Chile pepper domestication investigated

I haven’t read the paper on Capsicum annuum domestication by Seung-Chul Kim and colleagues in the June 2009 issue of the American Journal of Botany, but the EurekAlert piece on it is definitely intriguing. I was particularly struck by the finding that genetic differentiation between geographically distant populations is higher for the cultivated than for the wild species. That may be because people don’t move pepper seeds nearly as far as birds. Also, it seems this particular pepper should be included in the lengthening list of crops that were probably domesticated in more than one place. Need to get that pdf.

2 Replies to “Chile pepper domestication investigated”

  1. Intriguing explanation. But I wonder why the disperser birds and mammals are needed.
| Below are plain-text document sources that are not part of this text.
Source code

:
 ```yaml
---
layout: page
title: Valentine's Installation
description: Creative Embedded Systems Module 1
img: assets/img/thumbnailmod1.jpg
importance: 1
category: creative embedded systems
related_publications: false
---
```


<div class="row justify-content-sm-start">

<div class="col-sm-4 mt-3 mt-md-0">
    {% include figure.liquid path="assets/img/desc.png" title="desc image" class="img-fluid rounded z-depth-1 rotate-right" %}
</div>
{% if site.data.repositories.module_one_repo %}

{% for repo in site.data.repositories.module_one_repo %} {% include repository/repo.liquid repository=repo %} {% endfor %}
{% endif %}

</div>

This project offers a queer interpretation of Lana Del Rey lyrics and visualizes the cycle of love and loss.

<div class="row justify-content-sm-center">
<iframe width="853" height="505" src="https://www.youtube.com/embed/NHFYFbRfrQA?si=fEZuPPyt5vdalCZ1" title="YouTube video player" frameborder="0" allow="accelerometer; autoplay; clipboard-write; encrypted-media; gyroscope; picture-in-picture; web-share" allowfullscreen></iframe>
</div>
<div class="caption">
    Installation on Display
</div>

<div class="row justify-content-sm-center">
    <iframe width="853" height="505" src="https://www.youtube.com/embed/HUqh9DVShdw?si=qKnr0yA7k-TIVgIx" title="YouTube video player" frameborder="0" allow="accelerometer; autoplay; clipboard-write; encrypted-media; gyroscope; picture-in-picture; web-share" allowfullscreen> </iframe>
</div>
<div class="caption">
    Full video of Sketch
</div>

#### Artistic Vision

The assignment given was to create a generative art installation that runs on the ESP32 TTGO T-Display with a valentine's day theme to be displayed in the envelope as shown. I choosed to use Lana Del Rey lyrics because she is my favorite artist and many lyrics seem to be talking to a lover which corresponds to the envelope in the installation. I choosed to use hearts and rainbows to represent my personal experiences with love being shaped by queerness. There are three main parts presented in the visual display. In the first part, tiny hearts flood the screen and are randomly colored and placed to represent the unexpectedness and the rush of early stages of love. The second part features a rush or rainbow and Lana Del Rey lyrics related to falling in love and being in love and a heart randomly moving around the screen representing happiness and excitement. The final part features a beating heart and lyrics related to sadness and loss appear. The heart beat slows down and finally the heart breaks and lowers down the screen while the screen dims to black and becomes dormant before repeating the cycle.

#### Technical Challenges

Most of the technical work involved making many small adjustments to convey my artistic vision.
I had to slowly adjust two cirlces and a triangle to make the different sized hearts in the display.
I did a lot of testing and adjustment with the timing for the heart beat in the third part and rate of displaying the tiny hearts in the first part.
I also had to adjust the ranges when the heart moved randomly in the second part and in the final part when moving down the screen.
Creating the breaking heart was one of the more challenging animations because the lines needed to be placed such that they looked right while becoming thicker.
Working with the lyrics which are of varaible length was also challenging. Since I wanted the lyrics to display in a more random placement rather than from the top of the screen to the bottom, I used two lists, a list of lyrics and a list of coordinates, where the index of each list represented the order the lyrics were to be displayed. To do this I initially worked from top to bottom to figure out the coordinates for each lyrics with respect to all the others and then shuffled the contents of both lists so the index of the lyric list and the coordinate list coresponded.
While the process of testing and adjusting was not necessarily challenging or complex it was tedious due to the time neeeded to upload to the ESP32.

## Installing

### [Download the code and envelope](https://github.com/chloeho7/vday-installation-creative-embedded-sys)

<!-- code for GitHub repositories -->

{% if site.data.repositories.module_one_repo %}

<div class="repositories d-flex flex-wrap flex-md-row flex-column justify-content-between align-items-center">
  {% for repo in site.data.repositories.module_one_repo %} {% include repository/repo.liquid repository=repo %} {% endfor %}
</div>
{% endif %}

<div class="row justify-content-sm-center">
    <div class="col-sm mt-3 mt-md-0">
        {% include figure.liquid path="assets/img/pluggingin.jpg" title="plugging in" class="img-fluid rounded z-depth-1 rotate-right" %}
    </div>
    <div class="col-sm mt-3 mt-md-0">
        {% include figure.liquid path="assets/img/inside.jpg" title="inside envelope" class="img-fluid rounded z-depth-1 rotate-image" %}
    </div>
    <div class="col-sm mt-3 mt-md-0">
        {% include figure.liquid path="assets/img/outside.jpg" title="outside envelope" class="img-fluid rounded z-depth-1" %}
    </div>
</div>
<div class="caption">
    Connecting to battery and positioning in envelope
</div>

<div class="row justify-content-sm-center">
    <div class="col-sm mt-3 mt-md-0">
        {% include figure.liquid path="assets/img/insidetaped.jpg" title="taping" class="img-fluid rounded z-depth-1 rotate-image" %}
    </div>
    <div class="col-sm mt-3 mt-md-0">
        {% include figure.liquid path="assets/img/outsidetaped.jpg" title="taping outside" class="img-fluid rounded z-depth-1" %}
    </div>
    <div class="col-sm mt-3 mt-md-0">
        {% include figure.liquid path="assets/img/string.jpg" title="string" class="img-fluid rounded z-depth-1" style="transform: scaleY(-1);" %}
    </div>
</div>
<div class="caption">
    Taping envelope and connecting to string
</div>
    If cultivated populations show higher differentation, I would guess that is because founder effects (“domestication bottlenecks”) and some selection have increased gene fixation — fixing different genes in different populations. Lots of gene flow is necessary to then decrease differentiation again. If chile cultivation started in a few locations, it first had to spread to bring the different populations in direct contact.

    Wild populations, in contrast, need not have experienced founder effects or high levels of selection, so they remain undifferentiated, even though gene flow rates may be relatively low. The rate of gene flow between the cultivated populations may be actually higher, but we would have to give the farmers and birds some more time to make the cultivated populations as undifferentiated as the wild populations.

    So what puzzle do the birds solve? Perhaps someone can send us the pdf or simply write a comment to enlighten us.

  2. Surely the point of cultivated forms is that they are differentiated. If I have a particular chile I like then the last thing I want is geneflow into my population screwing it up. Like Jacob I’m not sure I really understand the point being driven at. I would agree multiple domestications seems likely.